## WHAT YOU WILL DO
Exactly the lines from the one that contains "et résultat final" through the end of the material below are to be output, the first and last included.

(INPUT DATA)

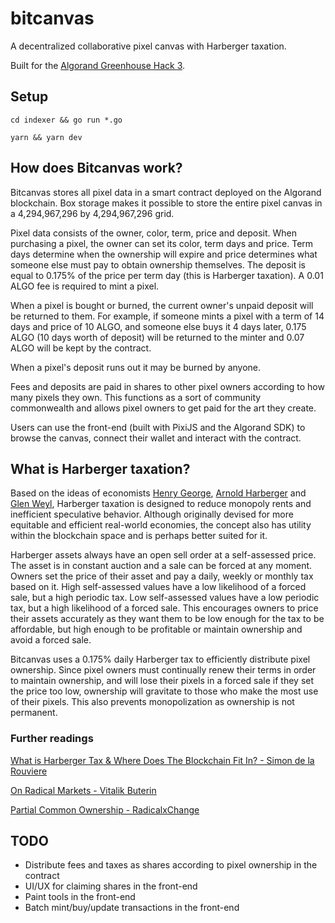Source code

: # bitcanvas

A decentralized collaborative pixel canvas with Harberger taxation.

Built for the [Algorand Greenhouse Hack 3](https://gitcoin.co/hackathon/greenhouse3).

## Setup

`cd indexer && go run *.go`

`yarn && yarn dev`

## How does Bitcanvas work?

Bitcanvas stores all pixel data in a smart contract deployed on the Algorand blockchain. Box storage makes it possible to store the entire pixel canvas in a 4,294,967,296 by 4,294,967,296 grid.

Pixel data consists of the owner, color, term, price and deposit. When purchasing a pixel, the owner can set its color, term days and price. Term days determine when the ownership will expire and price determines what someone else must pay to obtain ownership themselves. The deposit is equal to 0.175% of the price per term day (this is Harberger taxation). A 0.01 ALGO fee is required to mint a pixel.

When a pixel is bought or burned, the current owner's unpaid deposit will be returned to them. For example, if someone mints a pixel with a term of 14 days and price of 10 ALGO, and someone else buys it 4 days later, 0.175 ALGO (10 days worth of deposit) will be returned to the minter and 0.07 ALGO will be kept by the contract.

When a pixel's deposit runs out it may be burned by anyone.

Fees and deposits are paid in shares to other pixel owners according to how many pixels they own. This functions as a sort of community commonwealth and allows pixel owners to get paid for the art they create.

Users can use the front-end (built with PixiJS and the Algorand SDK) to browse the canvas, connect their wallet and interact with the contract.

## What is Harberger taxation?

Based on the ideas of economists [Henry George](https://en.wikipedia.org/wiki/Henry_George), [Arnold Harberger](https://en.wikipedia.org/wiki/Arnold_Harberger) and [Glen Weyl](https://glenweyl.com/), Harberger taxation is designed to reduce monopoly rents and inefficient speculative behavior. Although originally devised for more equitable and efficient real-world economies, the concept also has utility within the blockchain space and is perhaps better suited for it.

Harberger assets always have an open sell order at a self-assessed price. The asset is in constant auction and a sale can be forced at any moment. Owners set the price of their asset and pay a daily, weekly or monthly tax based on it. High self-assessed values have a low likelihood of a forced sale, but a high periodic tax. Low self-assessed values have a low periodic tax, but a high likelihood of a forced sale. This encourages owners to price their assets accurately as they want them to be low enough for the tax to be affordable, but high enough to be profitable or maintain ownership and avoid a forced sale.

Bitcanvas uses a 0.175% daily Harberger tax to efficiently distribute pixel ownership. Since pixel owners must continually renew their terms in order to maintain ownership, and will lose their pixels in a forced sale if they set the price too low, ownership will gravitate to those who make the most use of their pixels. This also prevents monopolization as ownership is not permanent.

### Further readings

[What is Harberger Tax & Where Does The Blockchain Fit In? - Simon de la Rouviere](https://medium.com/@simondlr/what-is-harberger-tax-where-does-the-blockchain-fit-in-1329046922c6)

[On Radical Markets - Vitalik Buterin](https://vitalik.ca/general/2018/04/20/radical_markets.html)

[Partial Common Ownership - RadicalxChange](https://www.radicalxchange.org/concepts/partial-common-ownership/)

## TODO

- Distribute fees and taxes as shares according to pixel ownership in the contract
- UI/UX for claiming shares in the front-end
- Paint tools in the front-end
- Batch mint/buy/update transactions in the front-end
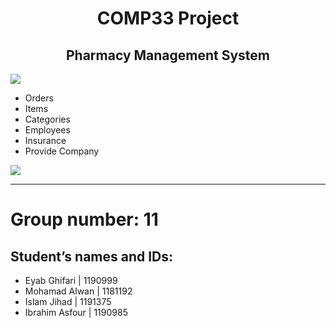  <H1 align="center" > <strong> COMP33 Project </strong> </H1>

 <H2 align="center" > <strong>Pharmacy Management System </strong> </H2>
 
 ![](https://github.com/MohamadAlwan/COMP333_Project_Pharmacy/blob/main/Pharmacy_Final_Vresion/pharmacy/ui.jpg)
 
 *  Orders
 *  Items
 *  Categories
 *  Employees
 *  Insurance
 *  Provide Company 
 
 ![]( https://github.com/MohamadAlwan/COMP333_Project_Pharmacy/blob/main/Pharmacy_Final_Vresion/pharmacy/first.png)
 
 

***

# Group number: 11

## Student’s names and IDs:

* Eyab Ghifari          | 1190999
* Mohamad Alwan    | 1181192
* Islam Jihad           | 1191375
* Ibrahim Asfour      | 1190985
 
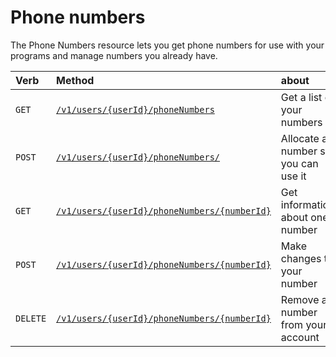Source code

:# Phone numbers
The Phone Numbers resource lets you get phone numbers for use with your programs and manage numbers you already have.

| Verb                               | Method                                                                        | about                               |
|:-----------------------------------|:------------------------------------------------------------------------------|:------------------------------------|
| <code class="get">GET</code>       | [`/v1/users/{userId}/phoneNumbers`](getPhoneNumbers.md)                       | Get a list of your numbers          |
| <code class="post">POST</code>     | [`/v1/users/{userId}/phoneNumbers/`](postPhoneNumbers.md)                     | Allocate a number so you can use it |
| <code class="get">GET</code>       | [`/v1/users/{userId}/phoneNumbers/{numberId}`](getPhoneNumbersNumberId.md)    | Get information about one number    |
| <code class="POST">POST</code>     | [`/v1/users/{userId}/phoneNumbers/{numberId}`](postPhoneNumbersNumberId.md)   | Make changes to your number         |
| <code class="delete">DELETE</code> | [`/v1/users/{userId}/phoneNumbers/{numberId}`](deletePhoneNumbersNumberId.md) | Remove a number from your account   |
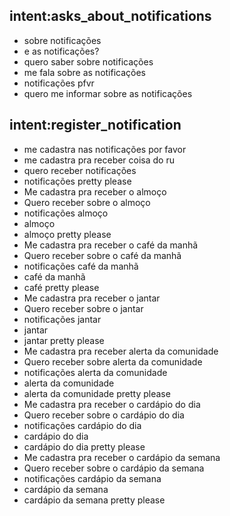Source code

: ## intent:asks_about_notifications
- sobre notificações
- e as notificações?
- quero saber sobre notificações
- me fala sobre as notificações
- notificações pfvr
- quero me informar sobre as notificações

## intent:register_notification
- me cadastra nas notificações por favor
- me cadastra pra receber coisa do ru
- quero receber notificações
- notificações pretty please
- Me cadastra pra receber o almoço
- Quero receber sobre o almoço
- notificações almoço
- almoço
- almoço pretty please
- Me cadastra pra receber o café da manhã
- Quero receber sobre o café da manhã
- notificações café da manhã
- café da manhã
- café pretty please
- Me cadastra pra receber o jantar
- Quero receber sobre o jantar
- notificações jantar
- jantar
- jantar pretty please
- Me cadastra pra receber alerta da comunidade
- Quero receber sobre alerta da comunidade
- notificações alerta da comunidade
- alerta da comunidade
- alerta da comunidade pretty please
- Me cadastra pra receber o cardápio do dia
- Quero receber sobre o cardápio do dia
- notificações cardápio do dia
- cardápio do dia
- cardápio do dia pretty please
- Me cadastra pra receber o cardápio da semana
- Quero receber sobre o cardápio da semana
- notificações cardápio da semana
- cardápio da semana
- cardápio da semana pretty please
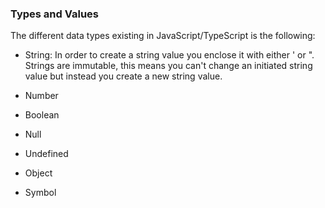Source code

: ### Types and Values
The different data types existing in JavaScript/TypeScript is the following:
* String:
<space> In order to create a string value you enclose it with either ' or ". Strings are immutable, this means you can't change an initiated string value but instead you create a new string value.

* Number
* Boolean
* Null
* Undefined
* Object
* Symbol
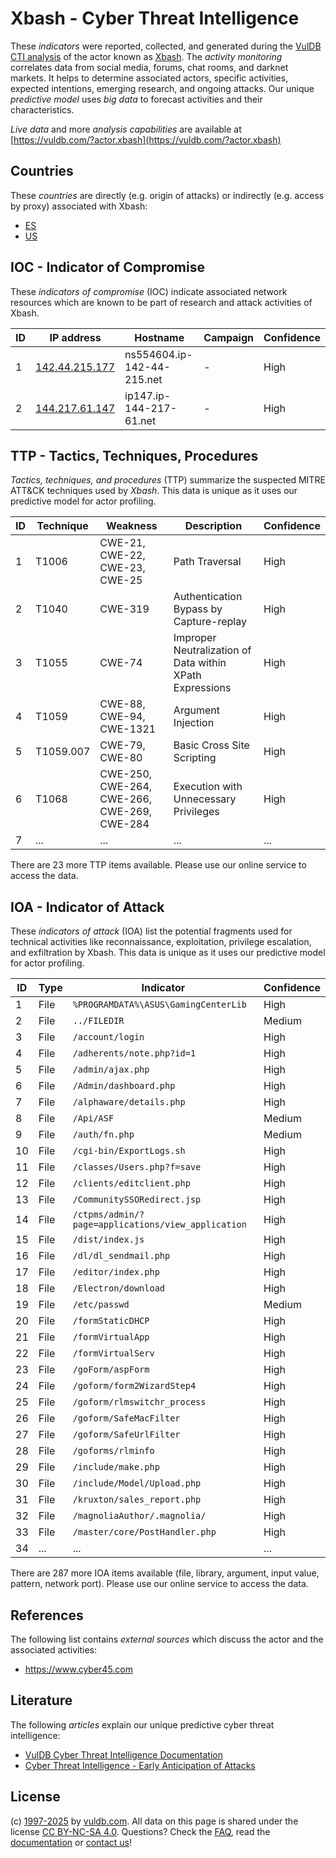 # Xbash - Cyber Threat Intelligence

These _indicators_ were reported, collected, and generated during the [VulDB CTI analysis](https://vuldb.com/?kb.cti) of the actor known as [Xbash](https://vuldb.com/?actor.xbash). The _activity monitoring_ correlates data from social media, forums, chat rooms, and darknet markets. It helps to determine associated actors, specific activities, expected intentions, emerging research, and ongoing attacks. Our unique _predictive model_ uses _big data_ to forecast activities and their characteristics.

_Live data_ and more _analysis capabilities_ are available at [https://vuldb.com/?actor.xbash](https://vuldb.com/?actor.xbash)

## Countries

These _countries_ are directly (e.g. origin of attacks) or indirectly (e.g. access by proxy) associated with Xbash:

* [ES](https://vuldb.com/?country.es)
* [US](https://vuldb.com/?country.us)

## IOC - Indicator of Compromise

These _indicators of compromise_ (IOC) indicate associated network resources which are known to be part of research and attack activities of Xbash.

ID | IP address | Hostname | Campaign | Confidence
-- | ---------- | -------- | -------- | ----------
1 | [142.44.215.177](https://vuldb.com/?ip.142.44.215.177) | ns554604.ip-142-44-215.net | - | High
2 | [144.217.61.147](https://vuldb.com/?ip.144.217.61.147) | ip147.ip-144-217-61.net | - | High

## TTP - Tactics, Techniques, Procedures

_Tactics, techniques, and procedures_ (TTP) summarize the suspected MITRE ATT&CK techniques used by _Xbash_. This data is unique as it uses our predictive model for actor profiling.

ID | Technique | Weakness | Description | Confidence
-- | --------- | -------- | ----------- | ----------
1 | T1006 | CWE-21, CWE-22, CWE-23, CWE-25 | Path Traversal | High
2 | T1040 | CWE-319 | Authentication Bypass by Capture-replay | High
3 | T1055 | CWE-74 | Improper Neutralization of Data within XPath Expressions | High
4 | T1059 | CWE-88, CWE-94, CWE-1321 | Argument Injection | High
5 | T1059.007 | CWE-79, CWE-80 | Basic Cross Site Scripting | High
6 | T1068 | CWE-250, CWE-264, CWE-266, CWE-269, CWE-284 | Execution with Unnecessary Privileges | High
7 | ... | ... | ... | ...

There are 23 more TTP items available. Please use our online service to access the data.

## IOA - Indicator of Attack

These _indicators of attack_ (IOA) list the potential fragments used for technical activities like reconnaissance, exploitation, privilege escalation, and exfiltration by Xbash. This data is unique as it uses our predictive model for actor profiling.

ID | Type | Indicator | Confidence
-- | ---- | --------- | ----------
1 | File | `%PROGRAMDATA%\ASUS\GamingCenterLib` | High
2 | File | `../FILEDIR` | Medium
3 | File | `/account/login` | High
4 | File | `/adherents/note.php?id=1` | High
5 | File | `/admin/ajax.php` | High
6 | File | `/Admin/dashboard.php` | High
7 | File | `/alphaware/details.php` | High
8 | File | `/Api/ASF` | Medium
9 | File | `/auth/fn.php` | Medium
10 | File | `/cgi-bin/ExportLogs.sh` | High
11 | File | `/classes/Users.php?f=save` | High
12 | File | `/clients/editclient.php` | High
13 | File | `/CommunitySSORedirect.jsp` | High
14 | File | `/ctpms/admin/?page=applications/view_application` | High
15 | File | `/dist/index.js` | High
16 | File | `/dl/dl_sendmail.php` | High
17 | File | `/editor/index.php` | High
18 | File | `/Electron/download` | High
19 | File | `/etc/passwd` | Medium
20 | File | `/formStaticDHCP` | High
21 | File | `/formVirtualApp` | High
22 | File | `/formVirtualServ` | High
23 | File | `/goForm/aspForm` | High
24 | File | `/goform/form2WizardStep4` | High
25 | File | `/goform/rlmswitchr_process` | High
26 | File | `/goform/SafeMacFilter` | High
27 | File | `/goform/SafeUrlFilter` | High
28 | File | `/goforms/rlminfo` | High
29 | File | `/include/make.php` | High
30 | File | `/include/Model/Upload.php` | High
31 | File | `/kruxton/sales_report.php` | High
32 | File | `/magnoliaAuthor/.magnolia/` | High
33 | File | `/master/core/PostHandler.php` | High
34 | ... | ... | ...

There are 287 more IOA items available (file, library, argument, input value, pattern, network port). Please use our online service to access the data.

## References

The following list contains _external sources_ which discuss the actor and the associated activities:

* https://www.cyber45.com

## Literature

The following _articles_ explain our unique predictive cyber threat intelligence:

* [VulDB Cyber Threat Intelligence Documentation](https://vuldb.com/?kb.cti)
* [Cyber Threat Intelligence - Early Anticipation of Attacks](https://www.scip.ch/en/?labs.20201022)

## License

(c) [1997-2025](https://vuldb.com/?kb.changelog) by [vuldb.com](https://vuldb.com/?kb.about). All data on this page is shared under the license [CC BY-NC-SA 4.0](https://creativecommons.org/licenses/by-nc-sa/4.0/). Questions? Check the [FAQ](https://vuldb.com/?kb.faq), read the [documentation](https://vuldb.com/?kb) or [contact us](https://vuldb.com/?contact)!

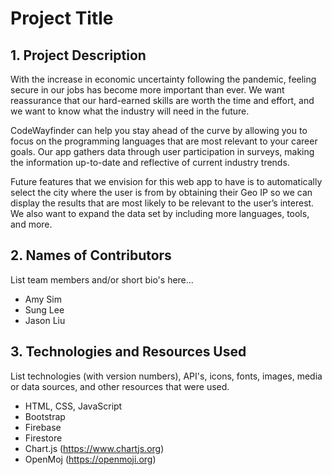 # Project Title

## 1. Project Description
With the increase in economic uncertainty following the pandemic, feeling secure in our jobs has become more important than ever. We want reassurance that our hard-earned skills are worth the time and effort, and we want to know what the industry will need in the future.

CodeWayfinder can help you stay ahead of the curve by allowing you to focus on the programming languages that are most relevant to your career goals. Our app gathers data through user participation in surveys, making the information up-to-date and reflective of current industry trends.

Future features that we envision for this web app to have is to automatically select the city where the user is from by obtaining their Geo IP so we can display the results that are most likely to be relevant to the user’s interest. We also want to expand the data set by including more languages, tools, and more.

## 2. Names of Contributors
List team members and/or short bio's here... 
* Amy Sim
* Sung Lee
* Jason Liu
	
## 3. Technologies and Resources Used
List technologies (with version numbers), API's, icons, fonts, images, media or data sources, and other resources that were used.
* HTML, CSS, JavaScript
* Bootstrap
* Firebase
* Firestore
* Chart.js (https://www.chartjs.org)
* OpenMoj (https://openmoji.org)



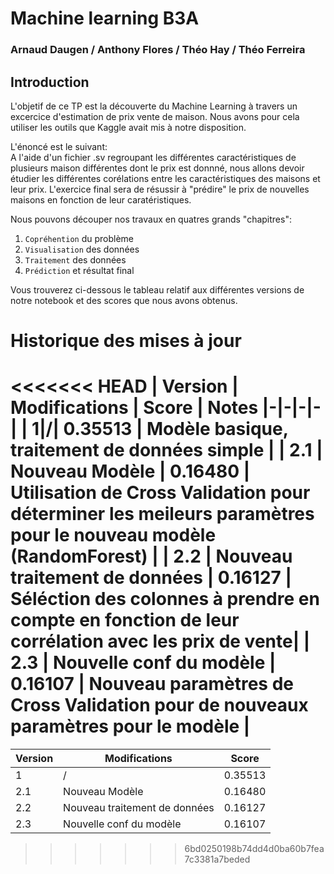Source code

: # Machine learning B3A
### Arnaud Daugen / Anthony Flores / Théo Hay / Théo Ferreira

## Introduction 

L'objetif de ce TP est la découverte du Machine Learning à travers un excercice d'estimation  de prix vente de maison. Nous avons pour cela utiliser les outils que Kaggle avait mis à notre disposition.

L'énoncé est le suivant:  
 A l'aide d'un fichier .sv regroupant les différentes caractéristiques de plusieurs maison différentes dont le prix est donnné, nous allons devoir étudier les différentes corélations entre les caractéristiques des maisons et leur prix. L'exercice final sera de résussir à "prédire" le prix de nouvelles maisons en fonction de leur caratéristiques.

Nous pouvons découper nos travaux en quatres grands "chapitres":

1.  ``Copréhention`` du problème
2. ``Visualisation`` des données
3. ``Traitement`` des données
4. ``Prédiction`` et résultat final

Vous trouverez ci-dessous le tableau relatif aux différentes versions de notre notebook et des scores que nous avons obtenus.

# Historique des mises à jour
<<<<<<< HEAD
| Version | Modifications | Score | Notes
|-|-|-|-|
| 1|/| 0.35513 | Modèle basique, traitement de données simple |
| 2.1 | Nouveau Modèle | 0.16480 | Utilisation de Cross Validation pour déterminer les meileurs paramètres pour le nouveau modèle (RandomForest) |
| 2.2 | Nouveau traitement de données | 0.16127 | Séléction des colonnes à prendre en compte en fonction de leur corrélation avec les prix de vente|
| 2.3 | Nouvelle conf du modèle | 0.16107 | Nouveau paramètres de Cross Validation pour de nouveaux paramètres pour le modèle |
=======
|Version|Modifications|Score|
|-|-|-|
| 1|/| 0.35513 |
| 2.1 | Nouveau Modèle | 0.16480 |
| 2.2 | Nouveau traitement de données | 0.16127 |
| 2.3 | Nouvelle conf du modèle | 0.16107 |
>>>>>>> 6bd0250198b74dd4d0ba60b7fea7c3381a7beded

(End INPUT DATA)

## SOLVED PROBLEM
4. ``Prédiction`` et résultat final

Vous trouverez ci-dessous le tableau relatif aux différentes versions de notre notebook et des scores que nous avons obtenus.

# Historique des mises à jour
<<<<<<< HEAD
| Version | Modifications | Score | Notes
|-|-|-|-|
| 1|/| 0.35513 | Modèle basique, traitement de données simple |
| 2.1 | Nouveau Modèle | 0.16480 | Utilisation de Cross Validation pour déterminer les meileurs paramètres pour le nouveau modèle (RandomForest) |
| 2.2 | Nouveau traitement de données | 0.16127 | Séléction des colonnes à prendre en compte en fonction de leur corrélation avec les prix de vente|
| 2.3 | Nouvelle conf du modèle | 0.16107 | Nouveau paramètres de Cross Validation pour de nouveaux paramètres pour le modèle |
=======
|Version|Modifications|Score|
|-|-|-|
| 1|/| 0.35513 |
| 2.1 | Nouveau Modèle | 0.16480 |
| 2.2 | Nouveau traitement de données | 0.16127 |
| 2.3 | Nouvelle conf du modèle | 0.16107 |
>>>>>>> 6bd0250198b74dd4d0ba60b7fea7c3381a7beded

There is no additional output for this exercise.